SUPREME COURT OF THE STATE OF NEW YORK COUNTY OF NEW YORK: PART 30
Sep 4, 2013
2013 N.Y. Slip Op. 32142 (N.Y. Sup. Ct. 2013)

Opinion

Index No. 190478/12 Motion Seq. 002

2013-09-04

ROBERT STITT and HELEN STITT, Plaintiffs, v. BURHAM CORPORATION, et al., Defendants.


DECISION & ORDER

SHERRY KLEIN HEITLER, J.:

Pursuant to Section III, paragraph B of the September 20, 1996 Case Management Order, as amended May 26, 2011 ("CMO"), which governs New York City Asbestos Litigation ("NYCAL"), plaintiffs move to vacate the July 1, 2013 written recommendation of Special Master Shelley Rosoff Olsen, which upheld the objecting defendant's request that this case be excluded from this court's In-Extremis calendar on the ground that plaintiff had no exposure to asbestos within the five boroughs of New York City ("Recommendation"). Plaintiffs' motion is opposed by defendant Georgia-Pacific, LLC ("Defendant"). As set forth below, plaintiffs' motion to vacate the Recommendation is denied.
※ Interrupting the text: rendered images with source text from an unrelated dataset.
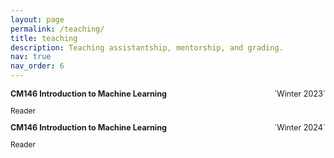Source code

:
 ```yaml
---
layout: page
permalink: /teaching/
title: teaching
description: Teaching assistantship, mentorship, and grading.
nav: true
nav_order: 6
---
```


<div style="display: flex; justify-content: space-between; align-items: center; font-size: 0.9em;">
  <h4 style="margin: 0;">CM146 Introduction to Machine Learning</h4>
  <span>`Winter 2023`</span>
</div>
<p style="font-size: 0.85em;">Reader</p>

<div style="display: flex; justify-content: space-between; align-items: center; font-size: 0.9em;">
  <h4 style="margin: 0;">CM146 Introduction to Machine Learning</h4>
  <span>`Winter 2024`</span>
</div>
<p style="font-size: 0.85em;">Reader</p>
A copy of the Recommendation is submitted as exhibit C to the moving papers.

BACKGROUND

On October 16, 2012, plaintiffs Robert Stitt and his wife Helen Stitt commenced their action in this court to recover for personal injuries caused by Mr. Stitt's alleged exposure to asbestos. In connection with this matter Mr. Stitt was deposed on February 6, 2013, February 7, 2013, and February 12, 2013. His videotaped deposition was taken on February 12, 2013. Mr. Stitt testified that he was exposed to asbestos from various construction materials while working for Republic Aviation in Farmingdale, New York from 1949 through 1964. He also testified that he was exposed to asbestos-containing insulation and gaskets from 1970 to 1993 while working as a boiler serviceman at various locationsthroughout Suffolk County, New York. There is no dispute that the entirety of Mr. Stitt's alleged exposure occurred outside of New York City.

CMO § XIII(A) provides that NYCAL cases shall be placed on one of three dockets: an Accelerated or "In-Extremis" Docket, an Active or "FIFO" Docket, or a Deferred Docket. In-Extremis clusters are designated twice a year, in April and October. All other active cases are placed on the FIFO docket. By letter dated April 9, 2013, plaintiffs applied to be included in this court's October 2013 In-Extremis cluster on the ground that Mr. Stitt has mesothelioma. As set forth above, the Special Master found there is an insufficient nexus to New York City to qualify plaintiffs for inclusion in an In-Extremis cluster in this court.

In-Extremis cases are given a trial preference. To be eligible for inclusion in an In-Extremis cluster, the plaintiff must be "terminally ill from an asbestos-related disease with a life expectancy of less than one year." (CMO Xm(A)(1)).

FIFO cases are clustered and scheduled for trial in an order determined by the date that the action was commenced. CMO § XV(B)(1).

Cases on the Deferred Docket consist of all cases that do not meet the medical criteria necessary to be included on the FIFO or In-Extremis Dockets. CMO § XV(C).

Plaintiffs contend that the Recommendation should be rejected because this action is properly venued in New York County under CPLR 503(a) and nothing in the CMO specifically precludes the plaintiffs from obtaining a trial preference. The Defendant contends a New York City nexus has always been required to obtain a trial preference in NYCAL and plaintiffs should not be permitted to forum shop.

CPLR 503(a) provides that, "[e]xcept where otherwise prescribed by law, the place of trial shall be in the county in which one of the parties resided when it was commenced . . . ."

DISCUSSION

This motion concerns what has traditionally been referred to in NYCAL as a "forum objection." Distilled to its essence, the issue is whether a trial preference over other NYCAL cases should be granted to plaintiffs whose exposure and injuries occurred completely outside of New York City. In this regard, this court has the inherent authority to manage its calendars, and has been designated to manage the NYCAL calendar in accordance with standards that include the efficient utilization of judicial resources and facilities of the court. (See 22 NYCRR 202.69[b][3]; [c][2]). This court's discretionary authority extends to the power to determine whether an action is entitled to trial preference. (See 22 NYCRR 202.25[b]).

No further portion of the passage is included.